Mäe’s colleagues describe him as authoritarian, tough and exacting on the one hand, but jolly, friendly and emotional on the other. Everyone knows he makes jokes that are often borderline or indeed go too far.

“Aivar has an ambivalent sense of humor, most definitely,” says Kristel Konsa who worked directly for Mäe as the theater’s chief administrator and producer for four years. “But he is not someone whose jokes hide plans for harassment or one to do something physical people would find disagreeable. I cannot even imagine something like that.”

Music manager and producer Kadri Tali, who has worked alongside Mäe for 14 years, says that while Mäe’s jokes and attempts at poking fun might include a chauvinist component and even be described as raucous, he definitely isn’t a sexual harasser. “I have experienced sexist comments and situations – I know what I’m talking about,” Tali says. “I have had contact with sexual harassment and can recognize it.
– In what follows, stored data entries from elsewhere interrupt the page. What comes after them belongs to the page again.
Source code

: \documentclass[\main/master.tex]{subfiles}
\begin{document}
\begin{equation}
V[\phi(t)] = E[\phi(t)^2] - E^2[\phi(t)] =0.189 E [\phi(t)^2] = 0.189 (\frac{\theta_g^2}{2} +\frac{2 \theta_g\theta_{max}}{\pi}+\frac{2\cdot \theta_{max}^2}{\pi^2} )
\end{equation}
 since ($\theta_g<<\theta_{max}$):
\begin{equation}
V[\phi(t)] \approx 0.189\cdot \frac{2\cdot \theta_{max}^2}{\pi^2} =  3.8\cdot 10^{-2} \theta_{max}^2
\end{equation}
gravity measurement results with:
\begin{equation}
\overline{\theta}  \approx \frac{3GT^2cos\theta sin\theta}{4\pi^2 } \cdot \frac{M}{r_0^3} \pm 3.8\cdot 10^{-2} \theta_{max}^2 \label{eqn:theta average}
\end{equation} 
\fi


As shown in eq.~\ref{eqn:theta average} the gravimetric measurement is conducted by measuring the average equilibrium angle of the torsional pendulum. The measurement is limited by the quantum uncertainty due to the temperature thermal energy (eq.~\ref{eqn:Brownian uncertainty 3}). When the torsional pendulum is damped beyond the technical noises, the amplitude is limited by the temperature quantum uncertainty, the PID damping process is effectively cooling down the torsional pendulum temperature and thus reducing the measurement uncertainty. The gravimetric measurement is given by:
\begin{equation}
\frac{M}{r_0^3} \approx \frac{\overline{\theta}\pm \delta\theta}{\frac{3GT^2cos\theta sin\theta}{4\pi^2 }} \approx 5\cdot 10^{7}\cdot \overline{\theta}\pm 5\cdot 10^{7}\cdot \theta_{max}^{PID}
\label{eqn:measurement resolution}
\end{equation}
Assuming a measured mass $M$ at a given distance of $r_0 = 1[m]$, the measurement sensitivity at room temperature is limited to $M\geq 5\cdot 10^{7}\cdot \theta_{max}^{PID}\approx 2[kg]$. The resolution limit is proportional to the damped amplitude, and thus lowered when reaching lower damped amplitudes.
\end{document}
There is nothing of the sort here.”

It probably boils down to how people interpret these things, Tali offers. She guesses that the people speaking critically about Mäe are half her age, people in their twenties. “The times have changed,” she says. “What used to be jokes aren’t anymore. Perhaps there are different interpretations.”
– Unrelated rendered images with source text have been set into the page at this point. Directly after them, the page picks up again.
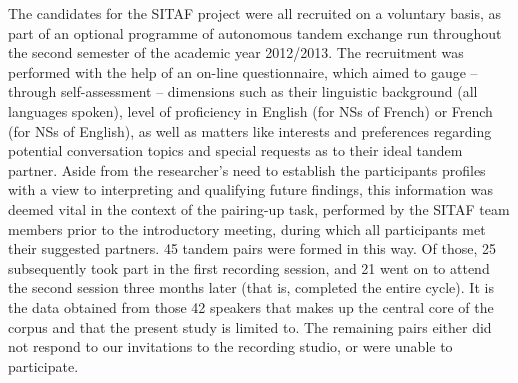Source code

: \documentclass[12pt]{article}
\newenvironment{styleStandard}{\setlength\leftskip{0cm}\setlength\rightskip{0cm plus 1fil}\setlength\parindent{0cm}\setlength\parfillskip{0pt plus 1fil}\setlength\parskip{0cm plus 1pt}\writerlistparindent\writerlistleftskip\leavevmode\normalfont\normalsize\writerlistlabel\ignorespaces}{\unskip\vspace{0cm plus 1pt}\par}
\newcommand\writerlistleftskip{}
\newcommand\writerlistparindent{}
\newcommand\writerlistlabel{}
\begin{document}
\begin{styleStandard}
The candidates for the SITAF project were all recruited on a voluntary basis, as part of an optional programme of autonomous tandem exchange run throughout the second semester of the academic year 2012/2013. The recruitment was performed with the help of an on-line questionnaire, which aimed to gauge – through self-assessment – dimensions such as their linguistic background (all languages spoken), level of proficiency in English (for NSs of French) or French (for NSs of English), as well as matters like interests and preferences regarding potential conversation topics and special requests as to their ideal tandem partner. Aside from the researcher’s need to establish the participants profiles with a view to interpreting and qualifying future findings, this information was deemed vital in the context of the pairing-up task, performed by the SITAF team members prior to the introductory meeting, during which all participants met their suggested partners. 45 tandem pairs were formed in this way. Of those, 25 subsequently took part in the first recording session, and 21 went on to attend the second session three months later (that is, completed the entire cycle). It is the data obtained from those 42 speakers that makes up the central core of the corpus and that the present study is limited to. The remaining pairs either did not respond to our invitations to the recording studio, or were unable to participate.
\end{styleStandard}
\end{document}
While many Estonia employees say that if you tell Mäe his jokes are unacceptable, he pulls back and alters his behavior, Männilaan claims she repeatedly told Mäe to stop but adds that such requests were mere jokes in Aivar Mäe’s eyes.
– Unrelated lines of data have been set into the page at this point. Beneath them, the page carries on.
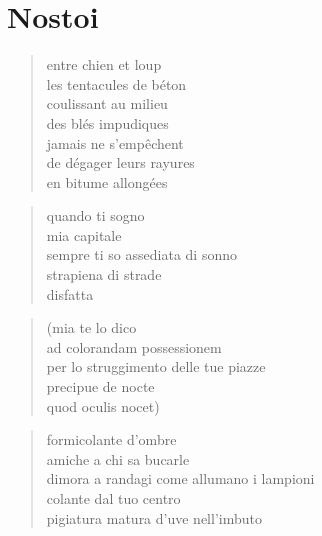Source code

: \chapter*{Nostoi}


\begin{otherlanguage}{french}
    \begin{verse}
        entre chien et loup\\
        les tentacules de béton\\
        coulissant au milieu\\
        des blés impudiques\\
        jamais ne s'empêchent\\
        de dégager leurs rayures\\
        en bitume allongées
    \end{verse}
\end{otherlanguage}

\clearpage


\begin{verse}
    quando ti sogno\\
    mia capitale\\
    sempre ti so assediata di sonno\\
    strapiena di strade\\
    disfatta
\end{verse}

\begin{verse}
    (mia te lo dico\\
    ad colorandam possessionem\\
    per lo struggimento delle tue piazze\\
    precipue de nocte\\
    quod oculis nocet)
\end{verse}

\begin{verse}
    formicolante d’ombre\\
    amiche a chi sa bucarle\\
    dimora a randagi come allumano i lampioni\\
    colante dal tuo centro\\
    pigiatura matura d’uve nell’imbuto
\end{verse}

\clearpage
The police launched proceedings regarding potential sexual harassment last week to get to the bottom of what has transpired at the theater in connection with Mäe’s behavior. Vello Ojamäe, who was questioned for an hour, said that the police had not done their homework and tried to break him with loaded questions. Ballet dancer Seili Loorits-Kämbre, regarding whom it was reported Mäe harassed her in the theater’s physiotherapy room, told the police that while she was getting a massage when Mäe dropped by, she did not feel harassed or uncomfortable.

Männilaan tells Postimees that there are over 30 people at the theater who regard incidents involving Mäe unfortunate and have said as much. “It is in not my personal problem,” Männilaan says. She promises to give Postimees a more precise number of alleged victims the next day, while the paper instead receives an application from sworn attorney Maria Mägi-Rohtmets not to publish Männilaan’s personal information.

(Postimees very seriously considered and discussed with attorneys whether to disclose her person even before Männilaan’s application, before concluding there is overwhelming public interest in the case. Statements by Postimees’ sources suggest Männilaan is not only a potential victim but has considerably affected the course of events and media coverage. Therefore, it is necessary to disclose her person to ensure balanced coverage of the Aivar Mäe scandal.)